Protestas masivas: ¿Pueden derrocar regímenes?
Análisis de casos históricos muestra que las protestas exitosas coinciden con la erosión de la confianza dentro del aparato de poder, como divisiones en el ejército o colapso económico.
Las protestas en Irán, impulsadas por el colapso económico y la represión, reavivan el debate: ¿puede la movilización popular derrocar a un régimen? La historia muestra que las protestas masivas han derrocado regímenes a lo largo del tiempo, pero casi siempre cuando encuentran una fisura dentro de la élite gobernante, especialmente en los mecanismos de seguridad.
Ejemplos históricos como la Revolución de los Claveles en Portugal (1974), la Revolución Islámica en Irán (1979), Filipinas (1986), la caída del Muro de Berlín (1989), el fin del Apartheid en Sudáfrica y la Revolución de las Bulldozers en Serbia (2000), muestran que las protestas exitosas coincidieron con la erosión de la confianza dentro del aparato de poder. Ya sea por divisiones en el ejército, abandono de las élites o colapso económico, una fisura es necesaria.
La Primavera Árabe (2011) ofrece lecciones mixtas. En Túnez, el régimen se derrumbó porque el ejército no estaba dispuesto a disparar contra el pueblo. En Egipto, Hosni Mubarak fue derrocado, pero el ejército mantuvo el poder. En Libia, la intervención de la OTAN llevó al caos.
En la Ucrania de 2014, la protesta contra Yanukovych tuvo éxito, pero desató una guerra con Rusia. En Sri Lanka (2022), un colapso económico llevó a la huida del presidente. Estos casos ilustran que el éxito de una protesta depende de factores internos y externos.

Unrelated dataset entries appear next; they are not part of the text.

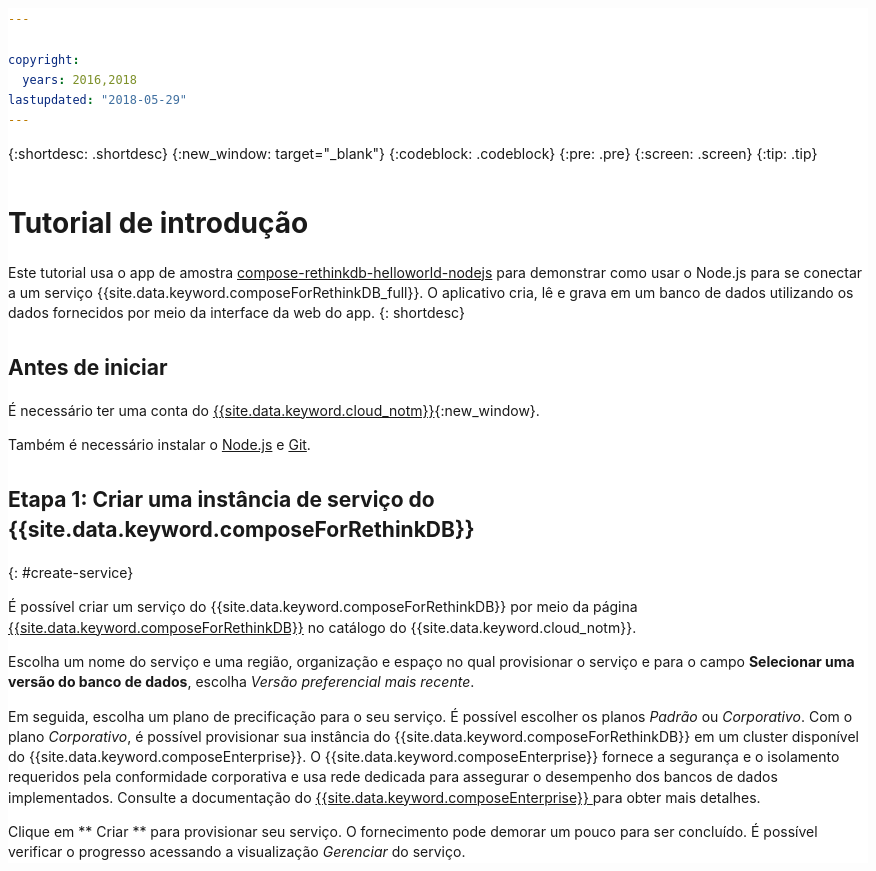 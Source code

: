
 ```yaml
---

copyright:
  years: 2016,2018
lastupdated: "2018-05-29"
---
```


{:shortdesc: .shortdesc}
{:new_window: target="_blank"}
{:codeblock: .codeblock}
{:pre: .pre}
{:screen: .screen}
{:tip: .tip}


# Tutorial de introdução
Este tutorial usa o app de amostra [compose-rethinkdb-helloworld-nodejs](https://github.com/IBM-Cloud/compose-rethinkdb-helloworld-nodejs) para demonstrar como usar o Node.js para se conectar a um serviço {{site.data.keyword.composeForRethinkDB_full}}. O aplicativo cria, lê e grava em um banco de dados utilizando os dados fornecidos por meio da interface da web do app.
{: shortdesc}

## Antes de iniciar

É necessário ter uma conta do [{{site.data.keyword.cloud_notm}}][ibm_cloud_signup_url]{:new_window}.

Também é necessário instalar o [Node.js](https://nodejs.org/) e [Git](https://git-scm.com/downloads).

## Etapa 1: Criar uma instância de serviço do {{site.data.keyword.composeForRethinkDB}}
{: #create-service}

É possível criar um serviço do {{site.data.keyword.composeForRethinkDB}} por meio da página [{{site.data.keyword.composeForRethinkDB}}](https://console.{DomainName}/catalog/services/compose-for-rethinkdb/) no catálogo do {{site.data.keyword.cloud_notm}}.

Escolha um nome do serviço e uma região, organização e espaço no qual provisionar o serviço e para o campo **Selecionar uma versão do banco de dados**, escolha _Versão preferencial mais recente_.

Em seguida, escolha um plano de precificação para o seu serviço. É possível escolher os planos *Padrão* ou *Corporativo*. Com o plano *Corporativo*, é possível provisionar sua instância do {{site.data.keyword.composeForRethinkDB}} em um cluster disponível do {{site.data.keyword.composeEnterprise}}. O {{site.data.keyword.composeEnterprise}} fornece a segurança e o isolamento requeridos pela conformidade corporativa e usa rede dedicada para assegurar o desempenho dos bancos de dados implementados. Consulte a documentação do  [ {{site.data.keyword.composeEnterprise}} ](/docs/services/ComposeEnterprise/index.html)  para obter mais detalhes.

Clique em  ** Criar **  para provisionar seu serviço. O fornecimento pode demorar um pouco para ser concluído. É possível verificar o progresso acessando a visualização _Gerenciar_ do serviço.


[ibm_cloud_signup_url]: https://ibm.biz/compose-for-rethinkdb-signup
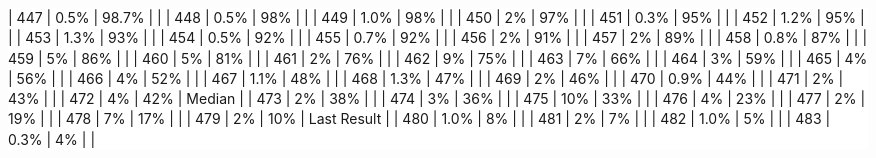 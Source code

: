 | 447 | 0.5% | 98.7% |  |
| 448 | 0.5% | 98% |  |
| 449 | 1.0% | 98% |  |
| 450 | 2% | 97% |  |
| 451 | 0.3% | 95% |  |
| 452 | 1.2% | 95% |  |
| 453 | 1.3% | 93% |  |
| 454 | 0.5% | 92% |  |
| 455 | 0.7% | 92% |  |
| 456 | 2% | 91% |  |
| 457 | 2% | 89% |  |
| 458 | 0.8% | 87% |  |
| 459 | 5% | 86% |  |
| 460 | 5% | 81% |  |
| 461 | 2% | 76% |  |
| 462 | 9% | 75% |  |
| 463 | 7% | 66% |  |
| 464 | 3% | 59% |  |
| 465 | 4% | 56% |  |
| 466 | 4% | 52% |  |
| 467 | 1.1% | 48% |  |
| 468 | 1.3% | 47% |  |
| 469 | 2% | 46% |  |
| 470 | 0.9% | 44% |  |
| 471 | 2% | 43% |  |
| 472 | 4% | 42% | Median |
| 473 | 2% | 38% |  |
| 474 | 3% | 36% |  |
| 475 | 10% | 33% |  |
| 476 | 4% | 23% |  |
| 477 | 2% | 19% |  |
| 478 | 7% | 17% |  |
| 479 | 2% | 10% | Last Result |
| 480 | 1.0% | 8% |  |
| 481 | 2% | 7% |  |
| 482 | 1.0% | 5% |  |
| 483 | 0.3% | 4% |  | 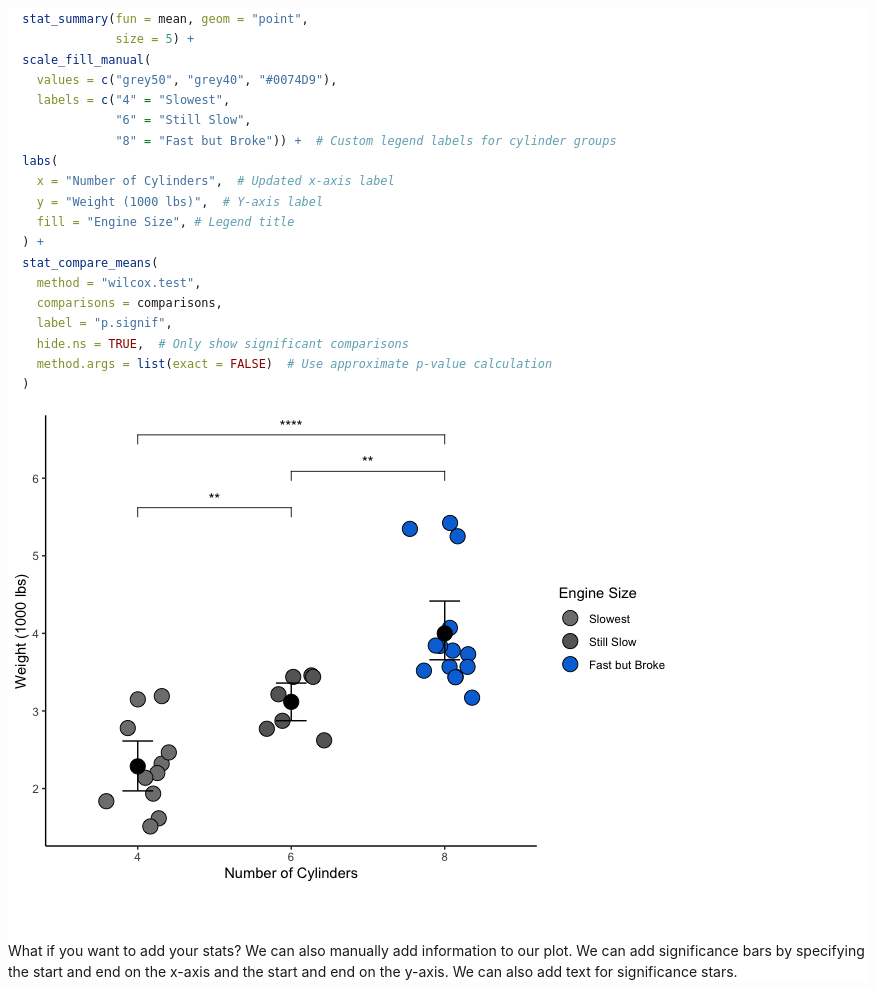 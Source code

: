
 ``` r
  stat_summary(fun = mean, geom = "point",
               size = 5) +
  scale_fill_manual(
    values = c("grey50", "grey40", "#0074D9"),
    labels = c("4" = "Slowest", 
               "6" = "Still Slow", 
               "8" = "Fast but Broke")) +  # Custom legend labels for cylinder groups
  labs(
    x = "Number of Cylinders",  # Updated x-axis label
    y = "Weight (1000 lbs)",  # Y-axis label
    fill = "Engine Size", # Legend title
  ) +
  stat_compare_means(
    method = "wilcox.test", 
    comparisons = comparisons, 
    label = "p.signif", 
    hide.ns = TRUE,  # Only show significant comparisons
    method.args = list(exact = FALSE)  # Use approximate p-value calculation
  )
```

![](Data_Visualization03_files/figure-html/unnamed-chunk-29-1.png)


$~$

What if you want to add your stats? We can also manually add information to our plot. We can add significance bars by specifying the start and end on the x-axis and the start and end on the y-axis. We can also add text for significance stars. 

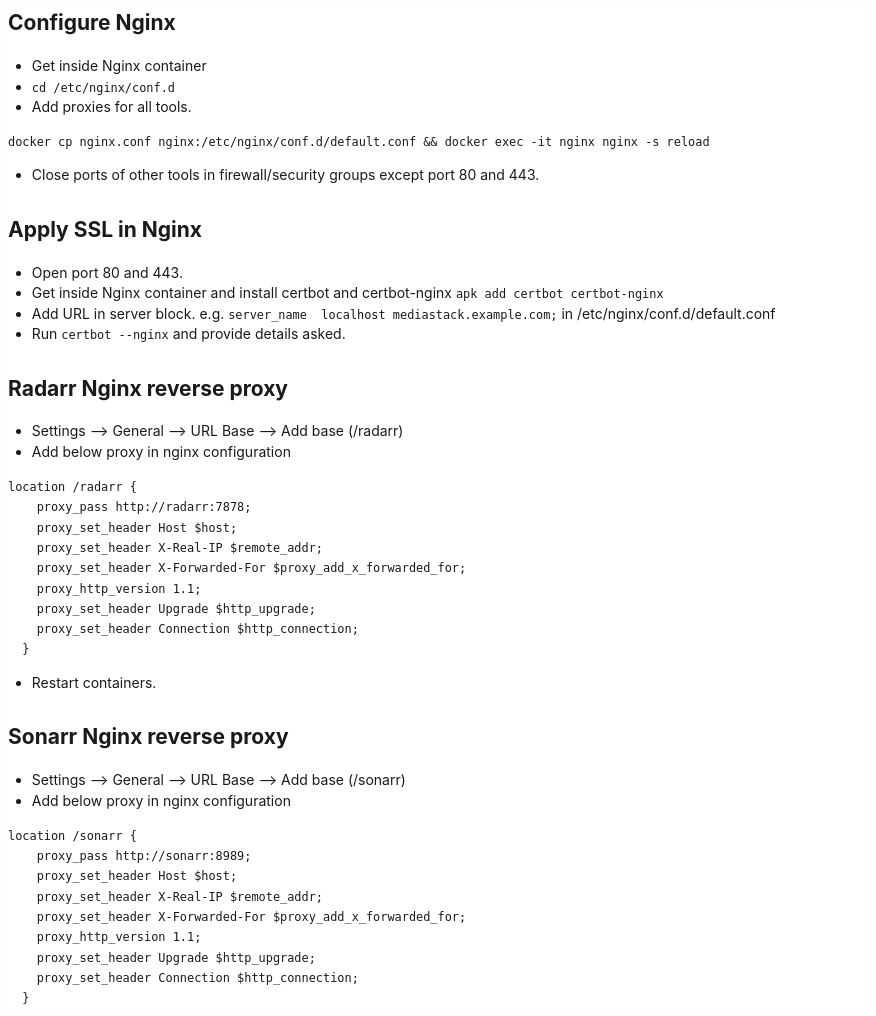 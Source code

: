 ## Configure Nginx

- Get inside Nginx container
- `cd /etc/nginx/conf.d`
- Add proxies for all tools.

`docker cp nginx.conf nginx:/etc/nginx/conf.d/default.conf && docker exec -it nginx nginx -s reload`
- Close ports of other tools in firewall/security groups except port 80 and 443.


## Apply SSL in Nginx

- Open port 80 and 443.
- Get inside Nginx container and install certbot and certbot-nginx `apk add certbot certbot-nginx`
- Add URL in server block. e.g. `server_name  localhost mediastack.example.com;` in /etc/nginx/conf.d/default.conf
- Run `certbot --nginx` and provide details asked.

## Radarr Nginx reverse proxy

- Settings --> General --> URL Base --> Add base (/radarr)
- Add below proxy in nginx configuration

```
location /radarr {
    proxy_pass http://radarr:7878;
    proxy_set_header Host $host;
    proxy_set_header X-Real-IP $remote_addr;
    proxy_set_header X-Forwarded-For $proxy_add_x_forwarded_for;
    proxy_http_version 1.1;
    proxy_set_header Upgrade $http_upgrade;
    proxy_set_header Connection $http_connection;
  }
```

- Restart containers.

## Sonarr Nginx reverse proxy

- Settings --> General --> URL Base --> Add base (/sonarr)
- Add below proxy in nginx configuration

```
location /sonarr {
    proxy_pass http://sonarr:8989;
    proxy_set_header Host $host;
    proxy_set_header X-Real-IP $remote_addr;
    proxy_set_header X-Forwarded-For $proxy_add_x_forwarded_for;
    proxy_http_version 1.1;
    proxy_set_header Upgrade $http_upgrade;
    proxy_set_header Connection $http_connection;
  }
```
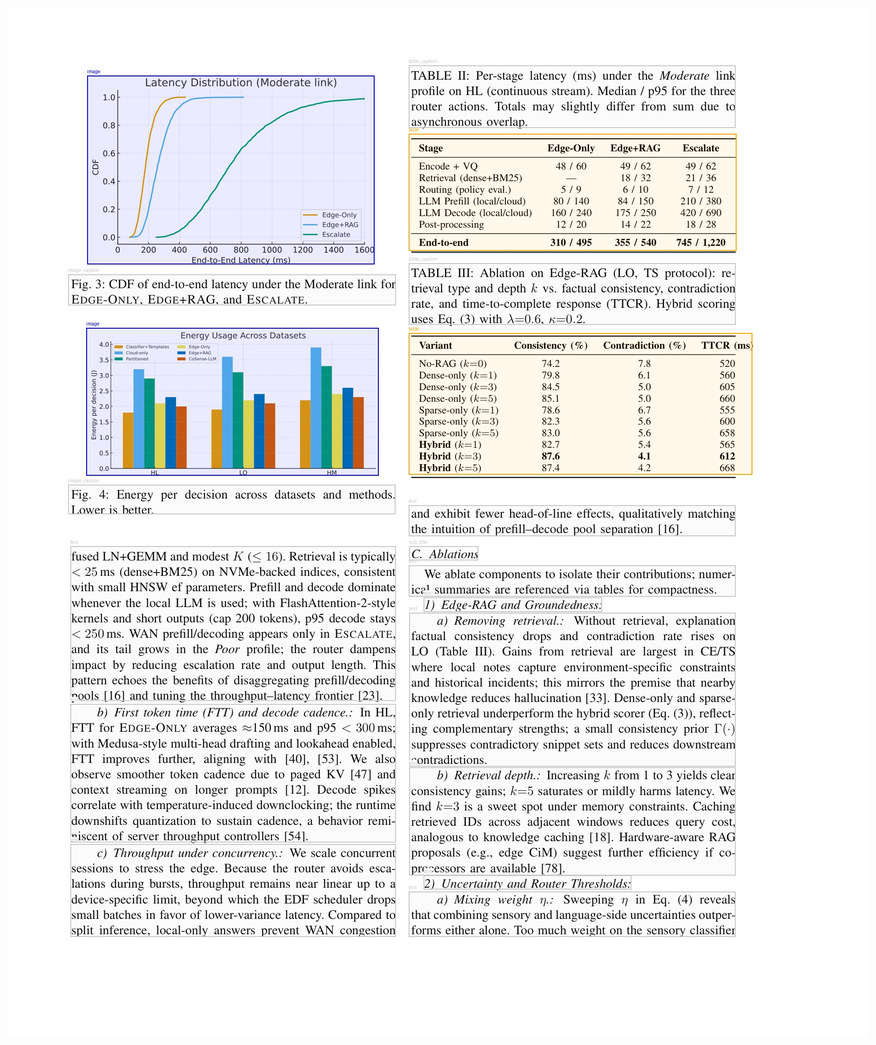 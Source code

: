 ![Page 14 All Types](examples/2510.19670v1_enhanced_outputs/page_0014/overlays/all_types_colored.jpg)
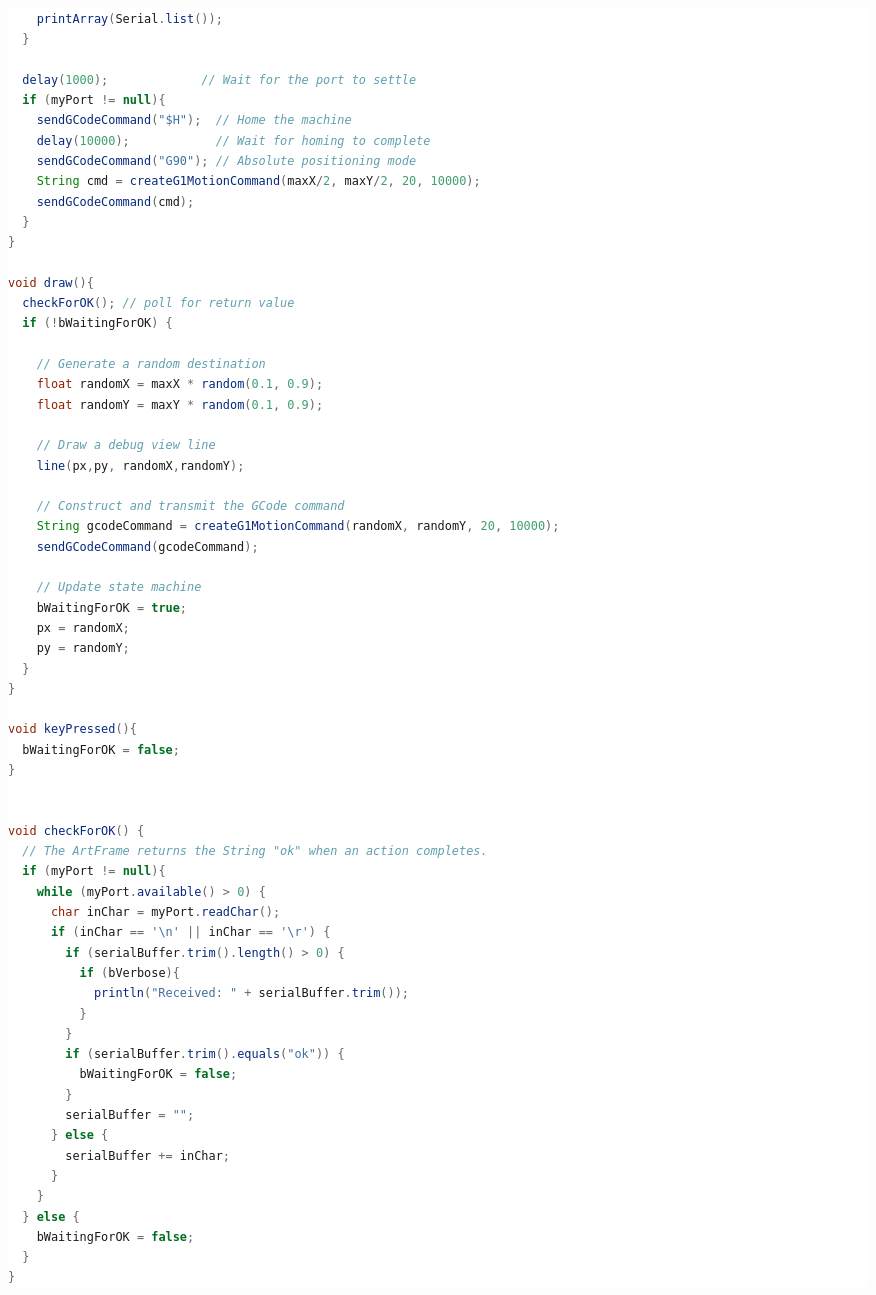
 ```java
    printArray(Serial.list());
  }
  
  delay(1000);             // Wait for the port to settle
  if (myPort != null){
    sendGCodeCommand("$H");  // Home the machine
    delay(10000);            // Wait for homing to complete
    sendGCodeCommand("G90"); // Absolute positioning mode
    String cmd = createG1MotionCommand(maxX/2, maxY/2, 20, 10000); 
    sendGCodeCommand(cmd);
  }
}

void draw(){
  checkForOK(); // poll for return value
  if (!bWaitingForOK) {
    
    // Generate a random destination
    float randomX = maxX * random(0.1, 0.9);
    float randomY = maxY * random(0.1, 0.9);
    
    // Draw a debug view line
    line(px,py, randomX,randomY); 

    // Construct and transmit the GCode command
    String gcodeCommand = createG1MotionCommand(randomX, randomY, 20, 10000); 
    sendGCodeCommand(gcodeCommand);
    
    // Update state machine
    bWaitingForOK = true;
    px = randomX; 
    py = randomY; 
  }
}

void keyPressed(){
  bWaitingForOK = false; 
}


void checkForOK() {
  // The ArtFrame returns the String "ok" when an action completes.
  if (myPort != null){
    while (myPort.available() > 0) {
      char inChar = myPort.readChar();
      if (inChar == '\n' || inChar == '\r') {
        if (serialBuffer.trim().length() > 0) {
          if (bVerbose){
            println("Received: " + serialBuffer.trim());
          }
        }
        if (serialBuffer.trim().equals("ok")) {
          bWaitingForOK = false;
        }
        serialBuffer = "";
      } else {
        serialBuffer += inChar;
      }
    }
  } else {
    bWaitingForOK = false; 
  }
}
```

La situación actual en Irán presenta un desafío. Si bien existe una amplia protesta popular, el régimen está diseñado para resistir, con un aparato de seguridad ideológico y la voluntad de usar la fuerza. La clave, según el análisis histórico, radica en si aquellos con el poder temen más el colapso de la calle que el colapso del régimen.
Fuente: Ynet - Noticias
Fuente:Ynet - Noticias
💬Comentarios
Aún no hay comentarios
¡Sé el primero en comentar!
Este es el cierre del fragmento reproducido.